--- START ---
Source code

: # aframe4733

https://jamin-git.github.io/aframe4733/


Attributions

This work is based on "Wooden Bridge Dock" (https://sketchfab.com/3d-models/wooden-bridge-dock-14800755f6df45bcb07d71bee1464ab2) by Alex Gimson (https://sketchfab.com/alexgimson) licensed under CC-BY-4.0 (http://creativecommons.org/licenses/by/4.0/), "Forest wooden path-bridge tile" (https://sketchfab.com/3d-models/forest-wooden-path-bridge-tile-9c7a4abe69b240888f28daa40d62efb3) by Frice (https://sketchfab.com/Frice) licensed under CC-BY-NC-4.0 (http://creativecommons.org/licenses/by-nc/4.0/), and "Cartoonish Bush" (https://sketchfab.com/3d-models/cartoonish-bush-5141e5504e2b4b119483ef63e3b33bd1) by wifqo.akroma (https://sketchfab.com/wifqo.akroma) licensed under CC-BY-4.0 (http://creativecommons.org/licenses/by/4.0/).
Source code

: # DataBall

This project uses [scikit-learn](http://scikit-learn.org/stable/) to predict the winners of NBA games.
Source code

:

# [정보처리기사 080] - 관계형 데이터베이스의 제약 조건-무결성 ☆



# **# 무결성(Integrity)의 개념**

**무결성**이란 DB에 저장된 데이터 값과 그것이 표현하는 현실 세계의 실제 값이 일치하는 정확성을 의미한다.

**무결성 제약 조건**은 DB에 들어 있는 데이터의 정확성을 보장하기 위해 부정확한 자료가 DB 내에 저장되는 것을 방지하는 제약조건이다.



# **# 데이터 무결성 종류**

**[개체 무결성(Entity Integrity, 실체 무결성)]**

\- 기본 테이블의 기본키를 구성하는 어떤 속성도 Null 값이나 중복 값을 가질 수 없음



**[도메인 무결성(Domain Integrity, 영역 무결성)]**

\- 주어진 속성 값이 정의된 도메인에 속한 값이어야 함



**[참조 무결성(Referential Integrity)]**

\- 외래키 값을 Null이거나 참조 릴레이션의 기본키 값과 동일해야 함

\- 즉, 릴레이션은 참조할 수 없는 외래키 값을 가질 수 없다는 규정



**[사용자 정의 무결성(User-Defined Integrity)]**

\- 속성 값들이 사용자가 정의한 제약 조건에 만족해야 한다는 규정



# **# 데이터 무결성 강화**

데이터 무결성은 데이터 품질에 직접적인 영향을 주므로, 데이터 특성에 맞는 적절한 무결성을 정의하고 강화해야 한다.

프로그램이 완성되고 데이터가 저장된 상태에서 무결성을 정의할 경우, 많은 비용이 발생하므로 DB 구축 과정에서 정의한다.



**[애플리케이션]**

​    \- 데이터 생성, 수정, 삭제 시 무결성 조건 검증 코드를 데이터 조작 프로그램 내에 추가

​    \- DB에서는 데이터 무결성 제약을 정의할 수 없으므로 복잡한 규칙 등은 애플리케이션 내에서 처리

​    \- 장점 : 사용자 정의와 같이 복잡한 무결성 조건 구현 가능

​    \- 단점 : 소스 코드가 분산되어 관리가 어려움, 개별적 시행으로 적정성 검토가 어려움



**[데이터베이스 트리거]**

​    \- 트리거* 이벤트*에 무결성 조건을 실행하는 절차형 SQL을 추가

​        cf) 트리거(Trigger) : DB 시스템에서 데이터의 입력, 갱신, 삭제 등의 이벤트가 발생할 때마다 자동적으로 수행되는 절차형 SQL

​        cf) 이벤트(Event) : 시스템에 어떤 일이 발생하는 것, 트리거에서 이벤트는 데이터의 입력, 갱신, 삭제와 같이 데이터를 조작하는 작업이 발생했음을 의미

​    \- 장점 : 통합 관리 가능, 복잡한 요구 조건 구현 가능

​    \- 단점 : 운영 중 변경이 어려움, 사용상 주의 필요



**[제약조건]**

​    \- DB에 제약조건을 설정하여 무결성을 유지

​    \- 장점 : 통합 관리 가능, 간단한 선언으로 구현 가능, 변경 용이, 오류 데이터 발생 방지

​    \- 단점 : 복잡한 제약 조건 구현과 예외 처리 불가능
--- END ---
**Work required:** In the lines above, every record is to be repeated exactly.

**Task result:**
Source code

: # aframe4733

https://jamin-git.github.io/aframe4733/


Attributions

This work is based on "Wooden Bridge Dock" (https://sketchfab.com/3d-models/wooden-bridge-dock-14800755f6df45bcb07d71bee1464ab2) by Alex Gimson (https://sketchfab.com/alexgimson) licensed under CC-BY-4.0 (http://creativecommons.org/licenses/by/4.0/), "Forest wooden path-bridge tile" (https://sketchfab.com/3d-models/forest-wooden-path-bridge-tile-9c7a4abe69b240888f28daa40d62efb3) by Frice (https://sketchfab.com/Frice) licensed under CC-BY-NC-4.0 (http://creativecommons.org/licenses/by-nc/4.0/), and "Cartoonish Bush" (https://sketchfab.com/3d-models/cartoonish-bush-5141e5504e2b4b119483ef63e3b33bd1) by wifqo.akroma (https://sketchfab.com/wifqo.akroma) licensed under CC-BY-4.0 (http://creativecommons.org/licenses/by/4.0/).
Source code

: # DataBall

This project uses [scikit-learn](http://scikit-learn.org/stable/) to predict the winners of NBA games.
Source code

:

# [정보처리기사 080] - 관계형 데이터베이스의 제약 조건-무결성 ☆



# **# 무결성(Integrity)의 개념**

**무결성**이란 DB에 저장된 데이터 값과 그것이 표현하는 현실 세계의 실제 값이 일치하는 정확성을 의미한다.

**무결성 제약 조건**은 DB에 들어 있는 데이터의 정확성을 보장하기 위해 부정확한 자료가 DB 내에 저장되는 것을 방지하는 제약조건이다.



# **# 데이터 무결성 종류**

**[개체 무결성(Entity Integrity, 실체 무결성)]**

\- 기본 테이블의 기본키를 구성하는 어떤 속성도 Null 값이나 중복 값을 가질 수 없음



**[도메인 무결성(Domain Integrity, 영역 무결성)]**

\- 주어진 속성 값이 정의된 도메인에 속한 값이어야 함



**[참조 무결성(Referential Integrity)]**

\- 외래키 값을 Null이거나 참조 릴레이션의 기본키 값과 동일해야 함

\- 즉, 릴레이션은 참조할 수 없는 외래키 값을 가질 수 없다는 규정



**[사용자 정의 무결성(User-Defined Integrity)]**

\- 속성 값들이 사용자가 정의한 제약 조건에 만족해야 한다는 규정



# **# 데이터 무결성 강화**

데이터 무결성은 데이터 품질에 직접적인 영향을 주므로, 데이터 특성에 맞는 적절한 무결성을 정의하고 강화해야 한다.

프로그램이 완성되고 데이터가 저장된 상태에서 무결성을 정의할 경우, 많은 비용이 발생하므로 DB 구축 과정에서 정의한다.



**[애플리케이션]**

​    \- 데이터 생성, 수정, 삭제 시 무결성 조건 검증 코드를 데이터 조작 프로그램 내에 추가

​    \- DB에서는 데이터 무결성 제약을 정의할 수 없으므로 복잡한 규칙 등은 애플리케이션 내에서 처리

​    \- 장점 : 사용자 정의와 같이 복잡한 무결성 조건 구현 가능

​    \- 단점 : 소스 코드가 분산되어 관리가 어려움, 개별적 시행으로 적정성 검토가 어려움



**[데이터베이스 트리거]**

​    \- 트리거* 이벤트*에 무결성 조건을 실행하는 절차형 SQL을 추가

​        cf) 트리거(Trigger) : DB 시스템에서 데이터의 입력, 갱신, 삭제 등의 이벤트가 발생할 때마다 자동적으로 수행되는 절차형 SQL

​        cf) 이벤트(Event) : 시스템에 어떤 일이 발생하는 것, 트리거에서 이벤트는 데이터의 입력, 갱신, 삭제와 같이 데이터를 조작하는 작업이 발생했음을 의미

​    \- 장점 : 통합 관리 가능, 복잡한 요구 조건 구현 가능

​    \- 단점 : 운영 중 변경이 어려움, 사용상 주의 필요



**[제약조건]**

​    \- DB에 제약조건을 설정하여 무결성을 유지

​    \- 장점 : 통합 관리 가능, 간단한 선언으로 구현 가능, 변경 용이, 오류 데이터 발생 방지

​    \- 단점 : 복잡한 제약 조건 구현과 예외 처리 불가능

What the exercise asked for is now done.